# GOAL OF THE EXERCISE:
Produce as output only the lines below starting at the line with "modelling process that is strongly typed." and continuing through the line with "Refreshing a model", each one exactly as written.

>>>

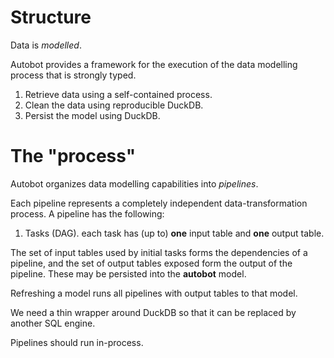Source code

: # Structure

Data is _modelled_.

Autobot provides a framework for the execution of the data
modelling process that is strongly typed.

1. Retrieve data using a self-contained process.
2. Clean the data using reproducible DuckDB.
3. Persist the model using DuckDB.


# The "process"

Autobot organizes data modelling capabilities into _pipelines_.

Each pipeline represents a completely independent data-transformation process.
A pipeline has the following:

1. Tasks (DAG). each task has (up to) **one** input table and **one** output table.

The set of input tables used by initial tasks forms the dependencies of a pipeline, and the set of output tables exposed form the output of the pipeline.
These may be persisted into the **autobot** model.

Refreshing a model runs all pipelines with output tables to that model.

We need a thin wrapper around DuckDB so that it can be replaced by another SQL engine.

Pipelines should run in-process.
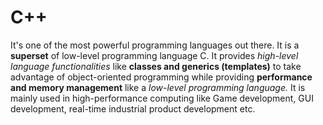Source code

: # C++

It's one of the most powerful programming languages out there. It is a **superset** of low-level programming language C. It provides *high-level language functionalities* like **classes and generics (templates)**  to take advantage of object-oriented programming while providing **performance and memory management** like a *low-level programming language.* It is mainly used in high-performance computing like Game development, GUI development, real-time industrial product development etc.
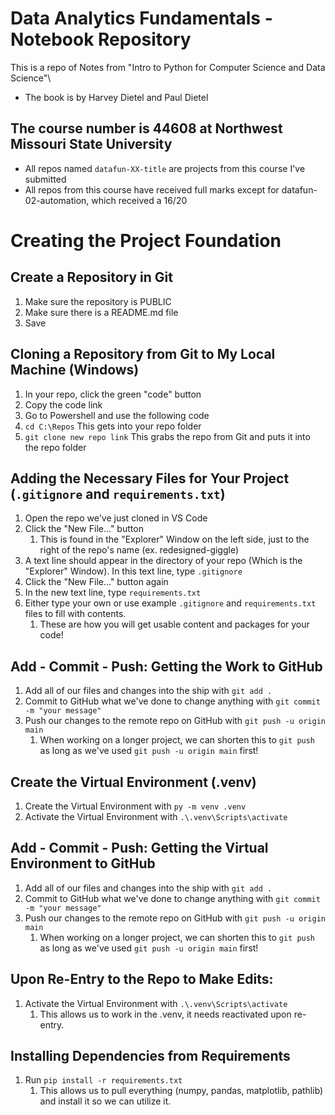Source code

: # Data Analytics Fundamentals - Notebook Repository
This is a repo of Notes from "Intro to Python for Computer Science and Data Science"\
- The book is by Harvey Dietel and Paul Dietel
## The course number is 44608 at Northwest Missouri State University
- All repos named `datafun-XX-title` are projects from this course I've submitted
- All repos from this course have received full marks except for datafun-02-automation, which received a 16/20

# Creating the Project Foundation

## Create a Repository in Git
1. Make sure the repository is PUBLIC
2. Make sure there is a README.md file
3. Save

## Cloning a Repository from Git to My Local Machine (Windows)
1. In your repo, click the green "code" button
2. Copy the code link
3. Go to Powershell and use the following code
4. `cd C:\Repos` This gets into your repo folder
5. `git clone new repo link` This grabs the repo from Git and puts it into the repo folder

## Adding the Necessary Files for Your Project (`.gitignore` and `requirements.txt`)
1. Open the repo we've just cloned in VS Code
2. Click the "New File..." button
   1. This is found in the "Explorer" Window on the left side, just to the right of the repo's name (ex. redesigned-giggle)
3. A text line should appear in the directory of your repo (Which is the "Explorer" Window). In this text line, type `.gitignore`
4. Click the "New File..." button again
5. In the new text line, type `requirements.txt`
6. Either type your own or use example `.gitignore` and `requirements.txt` files to fill with contents. 
   1. These are how you will get usable content and packages for your code!

## Add - Commit - Push: Getting the Work to GitHub
1. Add all of our files and changes into the ship with `git add .`
2. Commit to GitHub what we've done to change anything with `git commit -m "your message"`
3. Push our changes to the remote repo on GitHub with `git push -u origin main`
   1. When working on a longer project, we can shorten this to `git push` as long as we've used `git push -u origin main` first!

## Create the Virtual Environment (.venv)
1. Create the Virtual Environment with `py -m venv .venv`
2. Activate the Virtual Environment with `.\.venv\Scripts\activate`

## Add - Commit - Push: Getting the Virtual Environment to GitHub
1. Add all of our files and changes into the ship with `git add .`
2. Commit to GitHub what we've done to change anything with `git commit -m "your message"`
3. Push our changes to the remote repo on GitHub with `git push -u origin main`
   1. When working on a longer project, we can shorten this to `git push` as long as we've used `git push -u origin main` first!

## Upon Re-Entry to the Repo to Make Edits:
1. Activate the Virtual Environment with `.\.venv\Scripts\activate`
   1. This allows us to work in the .venv, it needs reactivated upon re-entry.

## Installing Dependencies from Requirements
1. Run `pip install -r requirements.txt`
   1. This allows us to pull everything (numpy, pandas, matplotlib, pathlib) and install it so we can utilize it.
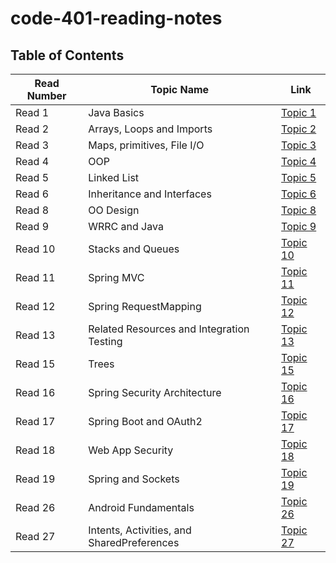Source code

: # code-401-reading-notes

## Table of Contents
Read Number | Topic Name | Link
----------- | ---------- | ----
Read 1 | Java Basics | [Topic 1](https://aseel-banna.github.io/code-401-reading-notes/class-01)
Read 2 | Arrays, Loops and Imports | [Topic 2](https://aseel-banna.github.io/code-401-reading-notes/class-02) 
Read 3 | Maps, primitives, File I/O | [Topic 3](https://aseel-banna.github.io/code-401-reading-notes/class-03) 
Read 4 | OOP | [Topic 4](https://aseel-banna.github.io/code-401-reading-notes/class-04) 
Read 5 | Linked List | [Topic 5](https://aseel-banna.github.io/code-401-reading-notes/class-05) 
Read 6 | Inheritance and Interfaces | [Topic 6](https://aseel-banna.github.io/code-401-reading-notes/class-06)
Read 8 | OO Design | [Topic 8](https://aseel-banna.github.io/code-401-reading-notes/class-08)
Read 9 | WRRC and Java | [Topic 9](https://aseel-banna.github.io/code-401-reading-notes/class-09)
Read 10 | Stacks and Queues | [Topic 10](https://aseel-banna.github.io/code-401-reading-notes/class-10)
Read 11 | Spring MVC | [Topic 11](https://aseel-banna.github.io/code-401-reading-notes/class-11)
Read 12 | Spring RequestMapping | [Topic 12](https://aseel-banna.github.io/code-401-reading-notes/class-12)
Read 13 | Related Resources and Integration Testing | [Topic 13](https://aseel-banna.github.io/code-401-reading-notes/class-13)
Read 15 | Trees | [Topic 15](https://aseel-banna.github.io/code-401-reading-notes/class-15)
Read 16 | Spring Security Architecture | [Topic 16](https://aseel-banna.github.io/code-401-reading-notes/class-16)
Read 17 | Spring Boot and OAuth2 | [Topic 17](https://aseel-banna.github.io/code-401-reading-notes/class-17)
Read 18 | Web App Security | [Topic 18](https://aseel-banna.github.io/code-401-reading-notes/class-18)
Read 19 | Spring and Sockets | [Topic 19](https://aseel-banna.github.io/code-401-reading-notes/class-19)
Read 26 | Android Fundamentals | [Topic 26](https://aseel-banna.github.io/code-401-reading-notes/class-26)
Read 27 | Intents, Activities, and SharedPreferences | [Topic 27](https://aseel-banna.github.io/code-401-reading-notes/class-27)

<<<

# EXERCISE ANSWER:
modelling process that is strongly typed.

1. Retrieve data using a self-contained process.
2. Clean the data using reproducible DuckDB.
3. Persist the model using DuckDB.


# The "process"

Autobot organizes data modelling capabilities into _pipelines_.

Each pipeline represents a completely independent data-transformation process.
A pipeline has the following:

1. Tasks (DAG). each task has (up to) **one** input table and **one** output table.

The set of input tables used by initial tasks forms the dependencies of a pipeline, and the set of output tables exposed form the output of the pipeline.
These may be persisted into the **autobot** model.

Refreshing a model runs all pipelines with output tables to that model.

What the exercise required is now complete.